Modernizing Access Management on Alibaba Cloud

The launch of our Alibaba Cloud Virtual Data Center (vDC) in 2024—built on Alibaba Landing Zone best practices and aligned with our corporate security standards—marked a major milestone in our cloud transformation. While Microsoft Azure remains a core cloud platform, Alibaba Cloud was introduced to address regional, regulatory, and performance requirements and to reduce dependency on a single provider. This multi-cloud approach allows us to extend consistent governance and security principles across platforms.

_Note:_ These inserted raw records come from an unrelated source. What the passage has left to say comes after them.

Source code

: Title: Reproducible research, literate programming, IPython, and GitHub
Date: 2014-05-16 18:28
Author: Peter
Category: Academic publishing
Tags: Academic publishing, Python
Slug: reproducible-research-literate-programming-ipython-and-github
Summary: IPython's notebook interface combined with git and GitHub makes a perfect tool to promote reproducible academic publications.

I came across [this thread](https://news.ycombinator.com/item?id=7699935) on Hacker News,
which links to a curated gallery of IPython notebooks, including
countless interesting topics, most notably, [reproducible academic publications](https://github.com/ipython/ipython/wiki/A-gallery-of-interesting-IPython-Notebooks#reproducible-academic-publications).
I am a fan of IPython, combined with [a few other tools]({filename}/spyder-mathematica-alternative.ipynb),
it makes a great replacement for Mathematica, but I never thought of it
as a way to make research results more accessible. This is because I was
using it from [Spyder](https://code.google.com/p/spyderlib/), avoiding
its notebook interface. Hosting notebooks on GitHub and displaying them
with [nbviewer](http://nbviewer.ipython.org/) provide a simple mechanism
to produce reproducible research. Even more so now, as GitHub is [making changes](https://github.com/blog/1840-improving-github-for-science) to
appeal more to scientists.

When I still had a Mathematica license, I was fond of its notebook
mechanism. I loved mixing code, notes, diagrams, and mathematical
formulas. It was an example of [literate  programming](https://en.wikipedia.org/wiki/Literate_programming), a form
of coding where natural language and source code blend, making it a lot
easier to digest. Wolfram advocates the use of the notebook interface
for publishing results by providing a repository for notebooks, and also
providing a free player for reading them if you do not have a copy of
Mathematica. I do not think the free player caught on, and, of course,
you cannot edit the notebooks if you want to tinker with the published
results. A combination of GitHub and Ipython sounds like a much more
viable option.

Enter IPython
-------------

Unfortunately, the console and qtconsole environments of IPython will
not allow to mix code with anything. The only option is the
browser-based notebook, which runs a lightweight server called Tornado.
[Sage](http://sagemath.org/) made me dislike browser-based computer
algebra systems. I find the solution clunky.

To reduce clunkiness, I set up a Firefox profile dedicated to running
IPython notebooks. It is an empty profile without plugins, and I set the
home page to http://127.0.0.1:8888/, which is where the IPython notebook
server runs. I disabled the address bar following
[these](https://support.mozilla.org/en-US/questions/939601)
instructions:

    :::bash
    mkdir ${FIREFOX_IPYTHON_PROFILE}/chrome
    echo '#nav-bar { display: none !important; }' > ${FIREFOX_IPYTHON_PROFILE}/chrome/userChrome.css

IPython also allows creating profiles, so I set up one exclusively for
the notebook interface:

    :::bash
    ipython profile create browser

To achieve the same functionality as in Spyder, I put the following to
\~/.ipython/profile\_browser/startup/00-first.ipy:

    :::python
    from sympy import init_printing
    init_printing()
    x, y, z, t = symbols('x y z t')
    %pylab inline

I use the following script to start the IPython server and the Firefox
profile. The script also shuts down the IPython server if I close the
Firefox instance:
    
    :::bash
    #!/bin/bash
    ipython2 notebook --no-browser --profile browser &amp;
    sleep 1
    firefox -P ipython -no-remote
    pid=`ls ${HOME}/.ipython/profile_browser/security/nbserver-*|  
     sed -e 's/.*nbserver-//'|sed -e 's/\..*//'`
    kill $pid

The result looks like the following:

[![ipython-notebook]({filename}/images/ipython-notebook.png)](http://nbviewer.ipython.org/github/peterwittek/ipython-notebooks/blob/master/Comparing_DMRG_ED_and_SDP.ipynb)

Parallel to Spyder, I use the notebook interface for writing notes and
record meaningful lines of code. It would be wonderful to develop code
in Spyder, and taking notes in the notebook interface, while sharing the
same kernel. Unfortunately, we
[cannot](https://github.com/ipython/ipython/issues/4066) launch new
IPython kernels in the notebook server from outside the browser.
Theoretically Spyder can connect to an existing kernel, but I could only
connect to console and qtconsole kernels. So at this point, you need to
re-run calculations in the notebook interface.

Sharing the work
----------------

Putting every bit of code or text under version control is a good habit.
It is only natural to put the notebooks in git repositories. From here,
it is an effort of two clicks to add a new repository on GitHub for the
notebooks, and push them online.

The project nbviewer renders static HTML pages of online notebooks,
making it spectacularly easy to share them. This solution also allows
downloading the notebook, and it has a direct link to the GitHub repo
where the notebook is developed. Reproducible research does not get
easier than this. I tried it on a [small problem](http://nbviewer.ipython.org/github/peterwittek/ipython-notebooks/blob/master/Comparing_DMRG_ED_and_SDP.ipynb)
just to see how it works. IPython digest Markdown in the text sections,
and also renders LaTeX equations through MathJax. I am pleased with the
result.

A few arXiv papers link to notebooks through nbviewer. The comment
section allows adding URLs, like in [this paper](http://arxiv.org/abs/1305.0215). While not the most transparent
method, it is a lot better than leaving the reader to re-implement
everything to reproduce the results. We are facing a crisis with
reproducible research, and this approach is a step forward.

However, as the migration from Azure accelerates, we have begun to face increasing complexity in access management. Decentralized Access Key (AK) usage and fragmented RAM permissions distributed across multiple resource accounts have introduced operational overhead and created security risks. This design was also shaped by earlier limitations in Alibaba Cloud’s resource management capabilities, which required us to rely on direct Access Keys to grant and manage access.

Despite the strong foundation of our vDC architecture, managing access through Alibaba Cloud’s Resource Access Management (RAM) service remains challenging. Access controls are still scattered across accounts, complicating both individual user access and programmatic application authentication—issues that have become more pronounced as the Azure migration progresses.

Fortunately, the ongoing maturation of Alibaba Cloud RAM Roles, now supporting a wide range of native cloud services, has provided an ideal opportunity to fundamentally redesign our access model. This blog post outlines our end-to-end strategy to transition from a fragmented, AK-centric approach to a secure, scalable, and role-based centralized governance framework.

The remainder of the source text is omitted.